TASK DESCRIPTION
Transcribe the entries in full, keeping each word as it is.

Records contained in a dataset
○ ○ ○ ○ ○

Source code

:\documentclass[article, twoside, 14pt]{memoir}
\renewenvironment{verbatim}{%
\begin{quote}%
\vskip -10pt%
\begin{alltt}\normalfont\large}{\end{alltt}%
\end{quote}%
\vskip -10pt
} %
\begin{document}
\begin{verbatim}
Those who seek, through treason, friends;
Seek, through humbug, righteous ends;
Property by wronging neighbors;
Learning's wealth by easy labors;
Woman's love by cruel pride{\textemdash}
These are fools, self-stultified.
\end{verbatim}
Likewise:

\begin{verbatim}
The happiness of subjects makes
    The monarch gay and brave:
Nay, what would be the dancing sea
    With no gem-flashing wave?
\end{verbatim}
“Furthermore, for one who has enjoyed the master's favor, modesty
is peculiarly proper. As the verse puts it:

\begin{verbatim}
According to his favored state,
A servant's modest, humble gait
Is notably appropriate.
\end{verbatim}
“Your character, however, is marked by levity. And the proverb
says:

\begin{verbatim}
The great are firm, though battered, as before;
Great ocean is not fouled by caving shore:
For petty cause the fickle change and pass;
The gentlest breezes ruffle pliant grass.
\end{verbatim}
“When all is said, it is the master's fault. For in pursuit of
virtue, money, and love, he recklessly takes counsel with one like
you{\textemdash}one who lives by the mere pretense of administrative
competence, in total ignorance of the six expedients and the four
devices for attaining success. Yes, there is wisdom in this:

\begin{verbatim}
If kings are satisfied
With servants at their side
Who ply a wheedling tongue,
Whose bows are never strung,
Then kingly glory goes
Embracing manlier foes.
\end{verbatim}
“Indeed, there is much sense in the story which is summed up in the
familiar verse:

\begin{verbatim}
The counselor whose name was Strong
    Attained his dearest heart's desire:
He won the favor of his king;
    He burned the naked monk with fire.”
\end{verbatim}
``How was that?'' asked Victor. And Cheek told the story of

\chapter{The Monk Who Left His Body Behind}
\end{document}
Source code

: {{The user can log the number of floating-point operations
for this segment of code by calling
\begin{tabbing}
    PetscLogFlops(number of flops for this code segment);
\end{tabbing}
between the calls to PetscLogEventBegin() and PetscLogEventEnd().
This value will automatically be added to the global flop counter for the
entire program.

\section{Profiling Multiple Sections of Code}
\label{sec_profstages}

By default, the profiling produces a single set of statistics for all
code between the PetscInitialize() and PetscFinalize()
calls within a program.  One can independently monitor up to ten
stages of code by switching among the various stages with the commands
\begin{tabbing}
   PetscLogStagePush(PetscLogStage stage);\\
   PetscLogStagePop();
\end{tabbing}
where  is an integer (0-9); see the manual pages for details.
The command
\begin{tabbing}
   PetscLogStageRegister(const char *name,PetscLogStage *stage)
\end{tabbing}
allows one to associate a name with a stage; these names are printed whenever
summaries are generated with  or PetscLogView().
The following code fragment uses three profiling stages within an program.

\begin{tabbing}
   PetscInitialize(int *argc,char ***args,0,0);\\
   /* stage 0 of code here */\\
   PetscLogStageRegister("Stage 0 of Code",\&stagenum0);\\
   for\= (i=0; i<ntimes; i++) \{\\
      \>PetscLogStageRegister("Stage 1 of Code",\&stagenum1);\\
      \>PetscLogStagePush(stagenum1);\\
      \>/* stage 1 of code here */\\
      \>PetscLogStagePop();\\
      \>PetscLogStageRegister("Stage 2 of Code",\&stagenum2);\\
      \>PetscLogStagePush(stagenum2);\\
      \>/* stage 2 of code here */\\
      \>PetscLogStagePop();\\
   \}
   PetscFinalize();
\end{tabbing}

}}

○ ○ ○ ○ ○

SOLUTION TO THE PROBLEM
Source code

:\documentclass[article, twoside, 14pt]{memoir}
\renewenvironment{verbatim}{%
\begin{quote}%
\vskip -10pt%
\begin{alltt}\normalfont\large}{\end{alltt}%
\end{quote}%
\vskip -10pt
} %
\begin{document}
\begin{verbatim}
Those who seek, through treason, friends;
Seek, through humbug, righteous ends;
Property by wronging neighbors;
Learning's wealth by easy labors;
Woman's love by cruel pride{\textemdash}
These are fools, self-stultified.
\end{verbatim}
Likewise:

\begin{verbatim}
The happiness of subjects makes
    The monarch gay and brave:
Nay, what would be the dancing sea
    With no gem-flashing wave?
\end{verbatim}
“Furthermore, for one who has enjoyed the master's favor, modesty
is peculiarly proper. As the verse puts it:

\begin{verbatim}
According to his favored state,
A servant's modest, humble gait
Is notably appropriate.
\end{verbatim}
“Your character, however, is marked by levity. And the proverb
says:

\begin{verbatim}
The great are firm, though battered, as before;
Great ocean is not fouled by caving shore:
For petty cause the fickle change and pass;
The gentlest breezes ruffle pliant grass.
\end{verbatim}
“When all is said, it is the master's fault. For in pursuit of
virtue, money, and love, he recklessly takes counsel with one like
you{\textemdash}one who lives by the mere pretense of administrative
competence, in total ignorance of the six expedients and the four
devices for attaining success. Yes, there is wisdom in this:

\begin{verbatim}
If kings are satisfied
With servants at their side
Who ply a wheedling tongue,
Whose bows are never strung,
Then kingly glory goes
Embracing manlier foes.
\end{verbatim}
“Indeed, there is much sense in the story which is summed up in the
familiar verse:

\begin{verbatim}
The counselor whose name was Strong
    Attained his dearest heart's desire:
He won the favor of his king;
    He burned the naked monk with fire.”
\end{verbatim}
``How was that?'' asked Victor. And Cheek told the story of

\chapter{The Monk Who Left His Body Behind}
\end{document}
Source code

: {{The user can log the number of floating-point operations
for this segment of code by calling
\begin{tabbing}
    PetscLogFlops(number of flops for this code segment);
\end{tabbing}
between the calls to PetscLogEventBegin() and PetscLogEventEnd().
This value will automatically be added to the global flop counter for the
entire program.

\section{Profiling Multiple Sections of Code}
\label{sec_profstages}

By default, the profiling produces a single set of statistics for all
code between the PetscInitialize() and PetscFinalize()
calls within a program.  One can independently monitor up to ten
stages of code by switching among the various stages with the commands
\begin{tabbing}
   PetscLogStagePush(PetscLogStage stage);\\
   PetscLogStagePop();
\end{tabbing}
where  is an integer (0-9); see the manual pages for details.
The command
\begin{tabbing}
   PetscLogStageRegister(const char *name,PetscLogStage *stage)
\end{tabbing}
allows one to associate a name with a stage; these names are printed whenever
summaries are generated with  or PetscLogView().
The following code fragment uses three profiling stages within an program.

\begin{tabbing}
   PetscInitialize(int *argc,char ***args,0,0);\\
   /* stage 0 of code here */\\
   PetscLogStageRegister("Stage 0 of Code",\&stagenum0);\\
   for\= (i=0; i<ntimes; i++) \{\\
      \>PetscLogStageRegister("Stage 1 of Code",\&stagenum1);\\
      \>PetscLogStagePush(stagenum1);\\
      \>/* stage 1 of code here */\\
      \>PetscLogStagePop();\\
      \>PetscLogStageRegister("Stage 2 of Code",\&stagenum2);\\
      \>PetscLogStagePush(stagenum2);\\
      \>/* stage 2 of code here */\\
      \>PetscLogStagePop();\\
   \}
   PetscFinalize();
\end{tabbing}

}}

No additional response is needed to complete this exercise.